-- Opening Marker --
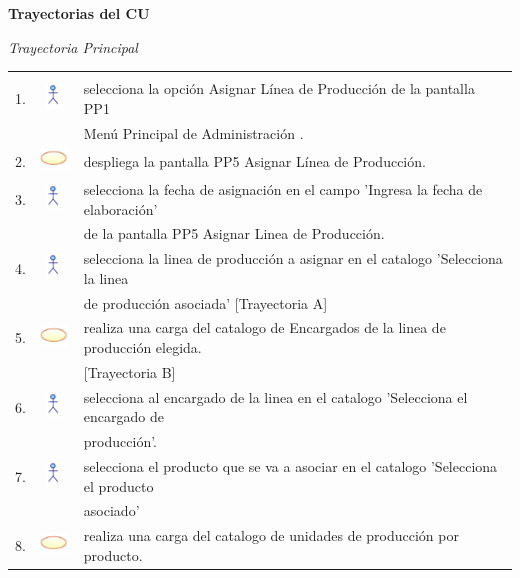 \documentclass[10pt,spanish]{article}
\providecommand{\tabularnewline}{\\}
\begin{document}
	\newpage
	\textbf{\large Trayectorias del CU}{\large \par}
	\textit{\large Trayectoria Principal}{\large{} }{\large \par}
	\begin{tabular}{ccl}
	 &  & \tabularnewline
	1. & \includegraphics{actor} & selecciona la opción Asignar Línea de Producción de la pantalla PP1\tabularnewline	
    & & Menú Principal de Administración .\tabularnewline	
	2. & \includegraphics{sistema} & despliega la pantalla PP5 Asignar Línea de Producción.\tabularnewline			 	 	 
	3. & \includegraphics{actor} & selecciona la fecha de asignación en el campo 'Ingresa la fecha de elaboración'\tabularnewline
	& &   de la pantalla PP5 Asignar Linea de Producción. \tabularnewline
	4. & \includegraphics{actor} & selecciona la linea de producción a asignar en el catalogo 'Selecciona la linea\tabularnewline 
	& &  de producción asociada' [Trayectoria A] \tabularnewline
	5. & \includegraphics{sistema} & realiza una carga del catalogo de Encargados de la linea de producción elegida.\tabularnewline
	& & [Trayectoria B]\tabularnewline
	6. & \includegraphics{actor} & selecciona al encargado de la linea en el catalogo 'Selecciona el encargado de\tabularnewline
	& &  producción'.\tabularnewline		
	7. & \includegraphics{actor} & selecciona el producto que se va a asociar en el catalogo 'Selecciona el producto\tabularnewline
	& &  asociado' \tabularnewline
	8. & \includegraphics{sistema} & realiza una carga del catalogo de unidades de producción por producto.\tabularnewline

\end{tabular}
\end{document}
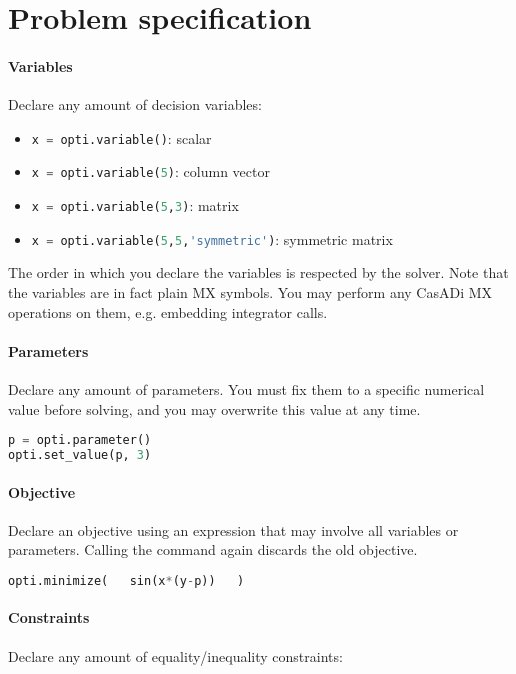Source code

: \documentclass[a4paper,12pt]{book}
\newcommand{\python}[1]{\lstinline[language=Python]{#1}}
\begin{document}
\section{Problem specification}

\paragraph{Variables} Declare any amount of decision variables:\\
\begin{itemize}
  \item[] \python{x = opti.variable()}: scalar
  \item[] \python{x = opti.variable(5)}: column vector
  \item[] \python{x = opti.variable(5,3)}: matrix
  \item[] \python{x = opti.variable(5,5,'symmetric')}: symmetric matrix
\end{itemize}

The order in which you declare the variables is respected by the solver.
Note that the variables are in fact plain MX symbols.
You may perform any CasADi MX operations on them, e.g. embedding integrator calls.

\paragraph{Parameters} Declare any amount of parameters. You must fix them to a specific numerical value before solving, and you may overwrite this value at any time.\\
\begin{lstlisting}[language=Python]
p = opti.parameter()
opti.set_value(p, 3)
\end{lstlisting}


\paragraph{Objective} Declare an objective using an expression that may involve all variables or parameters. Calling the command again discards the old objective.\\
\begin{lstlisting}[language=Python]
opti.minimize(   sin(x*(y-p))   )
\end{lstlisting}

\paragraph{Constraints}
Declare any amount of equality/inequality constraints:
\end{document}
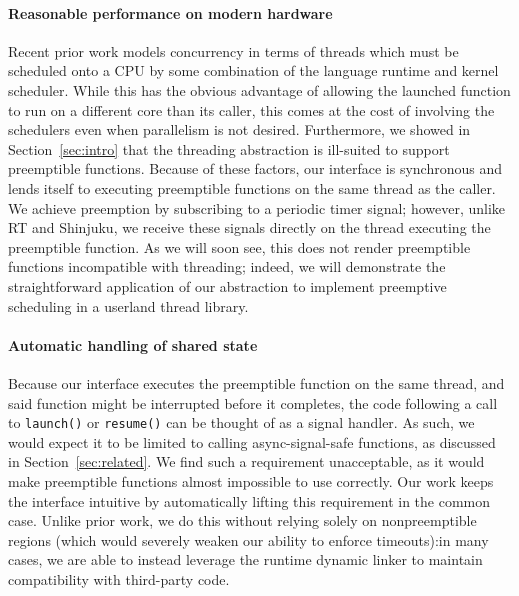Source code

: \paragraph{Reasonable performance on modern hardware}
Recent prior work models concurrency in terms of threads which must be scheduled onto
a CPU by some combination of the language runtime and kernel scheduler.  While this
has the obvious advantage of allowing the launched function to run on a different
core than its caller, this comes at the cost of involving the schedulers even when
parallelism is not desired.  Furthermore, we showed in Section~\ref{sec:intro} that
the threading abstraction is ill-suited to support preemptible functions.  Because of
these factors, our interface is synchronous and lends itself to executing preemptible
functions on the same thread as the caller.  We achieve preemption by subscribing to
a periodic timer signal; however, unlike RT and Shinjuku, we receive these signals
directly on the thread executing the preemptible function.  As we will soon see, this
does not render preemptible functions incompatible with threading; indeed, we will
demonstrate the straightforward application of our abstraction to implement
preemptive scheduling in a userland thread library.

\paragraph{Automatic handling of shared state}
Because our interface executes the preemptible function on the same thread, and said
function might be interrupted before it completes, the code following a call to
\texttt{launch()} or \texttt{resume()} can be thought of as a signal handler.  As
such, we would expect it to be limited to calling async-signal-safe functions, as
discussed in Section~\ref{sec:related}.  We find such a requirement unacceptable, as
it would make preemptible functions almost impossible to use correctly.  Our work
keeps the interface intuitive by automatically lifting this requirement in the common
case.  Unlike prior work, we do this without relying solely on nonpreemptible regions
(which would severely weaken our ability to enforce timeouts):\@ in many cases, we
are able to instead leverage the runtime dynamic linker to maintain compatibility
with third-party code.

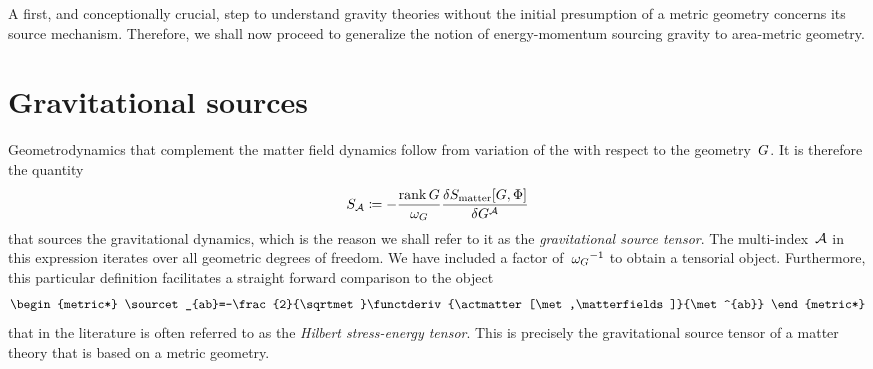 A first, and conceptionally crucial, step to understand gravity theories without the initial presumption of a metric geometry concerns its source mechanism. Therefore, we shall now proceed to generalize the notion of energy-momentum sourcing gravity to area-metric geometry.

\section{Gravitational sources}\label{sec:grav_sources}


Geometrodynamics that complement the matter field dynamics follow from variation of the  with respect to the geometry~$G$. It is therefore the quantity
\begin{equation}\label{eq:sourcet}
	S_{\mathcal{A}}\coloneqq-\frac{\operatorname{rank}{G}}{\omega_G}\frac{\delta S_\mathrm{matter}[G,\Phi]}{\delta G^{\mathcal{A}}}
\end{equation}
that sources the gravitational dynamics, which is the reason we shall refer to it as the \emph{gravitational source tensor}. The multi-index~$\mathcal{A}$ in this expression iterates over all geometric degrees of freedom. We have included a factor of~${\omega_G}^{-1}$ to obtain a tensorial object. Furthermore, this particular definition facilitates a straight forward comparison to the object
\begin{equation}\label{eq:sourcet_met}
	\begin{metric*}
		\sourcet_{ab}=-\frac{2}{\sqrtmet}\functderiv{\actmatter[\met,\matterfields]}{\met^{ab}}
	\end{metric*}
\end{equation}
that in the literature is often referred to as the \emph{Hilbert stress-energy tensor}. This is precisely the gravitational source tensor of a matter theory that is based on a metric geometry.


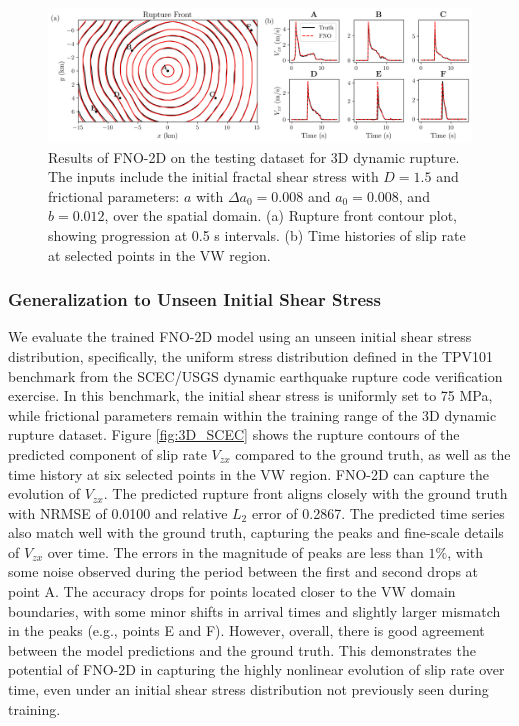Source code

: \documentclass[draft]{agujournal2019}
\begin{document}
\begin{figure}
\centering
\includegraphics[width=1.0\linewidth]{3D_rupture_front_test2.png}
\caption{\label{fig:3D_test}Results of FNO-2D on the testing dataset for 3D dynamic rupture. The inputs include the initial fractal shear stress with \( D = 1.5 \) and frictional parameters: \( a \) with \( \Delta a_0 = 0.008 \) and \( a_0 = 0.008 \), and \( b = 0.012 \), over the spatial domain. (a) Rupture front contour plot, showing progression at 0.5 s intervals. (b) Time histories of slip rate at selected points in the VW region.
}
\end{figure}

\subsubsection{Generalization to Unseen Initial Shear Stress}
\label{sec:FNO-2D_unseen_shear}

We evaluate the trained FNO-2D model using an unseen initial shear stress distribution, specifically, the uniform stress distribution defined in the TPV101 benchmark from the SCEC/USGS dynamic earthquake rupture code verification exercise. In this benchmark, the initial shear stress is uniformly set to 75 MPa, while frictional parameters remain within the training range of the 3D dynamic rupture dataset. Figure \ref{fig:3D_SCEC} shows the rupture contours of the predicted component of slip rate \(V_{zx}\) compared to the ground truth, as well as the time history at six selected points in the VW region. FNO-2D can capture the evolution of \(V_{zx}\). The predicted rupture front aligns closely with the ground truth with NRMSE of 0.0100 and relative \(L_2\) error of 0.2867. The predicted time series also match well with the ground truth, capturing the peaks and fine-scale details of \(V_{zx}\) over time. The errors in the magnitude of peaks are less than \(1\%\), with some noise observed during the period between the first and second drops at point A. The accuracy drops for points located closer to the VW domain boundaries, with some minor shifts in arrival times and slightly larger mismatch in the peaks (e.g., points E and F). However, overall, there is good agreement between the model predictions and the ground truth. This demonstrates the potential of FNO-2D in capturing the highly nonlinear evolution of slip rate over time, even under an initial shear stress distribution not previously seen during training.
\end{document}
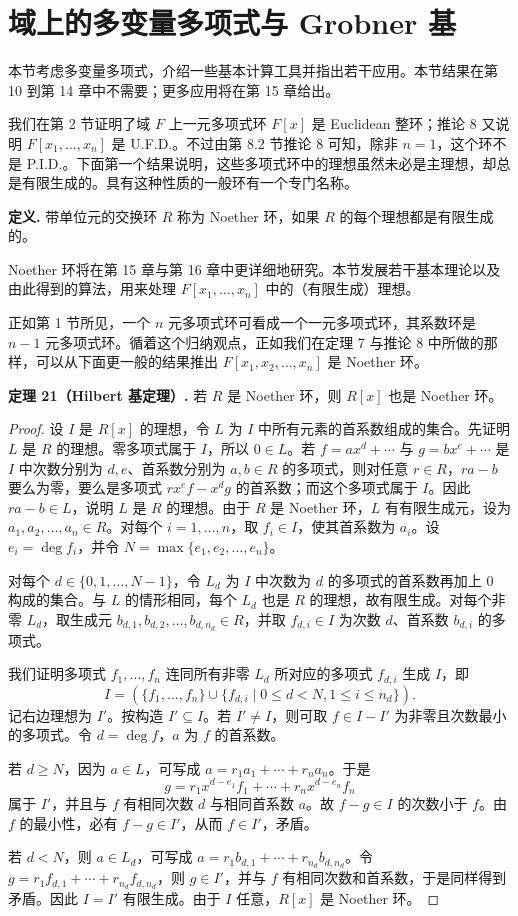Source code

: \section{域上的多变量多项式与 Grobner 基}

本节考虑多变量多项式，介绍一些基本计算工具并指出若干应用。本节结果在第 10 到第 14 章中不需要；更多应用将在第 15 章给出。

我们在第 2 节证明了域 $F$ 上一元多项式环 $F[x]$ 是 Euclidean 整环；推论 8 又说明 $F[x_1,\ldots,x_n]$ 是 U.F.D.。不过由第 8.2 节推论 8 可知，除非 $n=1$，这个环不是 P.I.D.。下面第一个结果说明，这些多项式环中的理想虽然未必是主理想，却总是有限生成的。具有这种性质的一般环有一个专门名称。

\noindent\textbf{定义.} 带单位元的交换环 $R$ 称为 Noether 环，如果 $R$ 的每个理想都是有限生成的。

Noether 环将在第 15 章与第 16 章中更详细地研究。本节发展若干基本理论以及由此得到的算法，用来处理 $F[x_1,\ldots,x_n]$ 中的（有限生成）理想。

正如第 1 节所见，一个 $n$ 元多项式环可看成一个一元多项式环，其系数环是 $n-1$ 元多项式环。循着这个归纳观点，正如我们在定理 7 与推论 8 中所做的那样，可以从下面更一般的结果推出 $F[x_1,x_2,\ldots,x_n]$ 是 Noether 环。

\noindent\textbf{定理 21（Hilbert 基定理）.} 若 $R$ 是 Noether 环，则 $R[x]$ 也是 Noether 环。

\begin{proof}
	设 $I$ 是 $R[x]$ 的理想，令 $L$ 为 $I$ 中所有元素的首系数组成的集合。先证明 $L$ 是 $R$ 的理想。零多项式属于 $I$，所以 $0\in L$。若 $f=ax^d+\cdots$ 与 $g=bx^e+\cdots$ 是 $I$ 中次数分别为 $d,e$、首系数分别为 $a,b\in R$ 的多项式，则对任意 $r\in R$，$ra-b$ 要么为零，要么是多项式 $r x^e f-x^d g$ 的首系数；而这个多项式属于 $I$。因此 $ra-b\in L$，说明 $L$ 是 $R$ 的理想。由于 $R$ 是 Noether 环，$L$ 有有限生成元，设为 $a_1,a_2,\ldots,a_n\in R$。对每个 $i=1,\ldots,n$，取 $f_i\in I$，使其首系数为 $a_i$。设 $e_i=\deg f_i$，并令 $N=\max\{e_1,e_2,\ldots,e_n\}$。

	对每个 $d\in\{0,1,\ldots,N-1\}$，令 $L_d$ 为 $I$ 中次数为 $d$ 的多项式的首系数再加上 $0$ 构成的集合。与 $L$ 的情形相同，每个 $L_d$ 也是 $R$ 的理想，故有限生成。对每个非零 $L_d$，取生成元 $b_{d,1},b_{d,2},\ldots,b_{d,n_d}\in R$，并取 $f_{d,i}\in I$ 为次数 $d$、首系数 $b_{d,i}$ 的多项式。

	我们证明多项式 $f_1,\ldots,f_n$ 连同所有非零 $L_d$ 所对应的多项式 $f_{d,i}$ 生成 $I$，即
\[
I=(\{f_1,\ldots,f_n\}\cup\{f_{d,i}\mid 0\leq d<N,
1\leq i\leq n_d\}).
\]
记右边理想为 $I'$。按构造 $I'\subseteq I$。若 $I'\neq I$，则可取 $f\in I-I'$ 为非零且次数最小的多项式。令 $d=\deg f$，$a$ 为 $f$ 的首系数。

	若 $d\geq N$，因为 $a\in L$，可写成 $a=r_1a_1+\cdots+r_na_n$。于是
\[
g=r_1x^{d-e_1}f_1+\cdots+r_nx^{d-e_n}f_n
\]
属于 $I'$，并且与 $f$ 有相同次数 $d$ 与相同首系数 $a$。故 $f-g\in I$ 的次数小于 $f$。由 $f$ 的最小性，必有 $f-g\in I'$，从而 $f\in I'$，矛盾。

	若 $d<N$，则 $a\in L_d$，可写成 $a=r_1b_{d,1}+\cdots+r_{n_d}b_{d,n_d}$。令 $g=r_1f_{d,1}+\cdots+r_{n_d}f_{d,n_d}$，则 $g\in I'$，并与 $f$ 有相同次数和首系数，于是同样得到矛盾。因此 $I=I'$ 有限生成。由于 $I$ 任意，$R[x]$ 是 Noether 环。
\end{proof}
-- Closing Marker --
### Problem requirements
For the word "cdots", count the lines of the records that contain it and give only the number.

### Your solution
4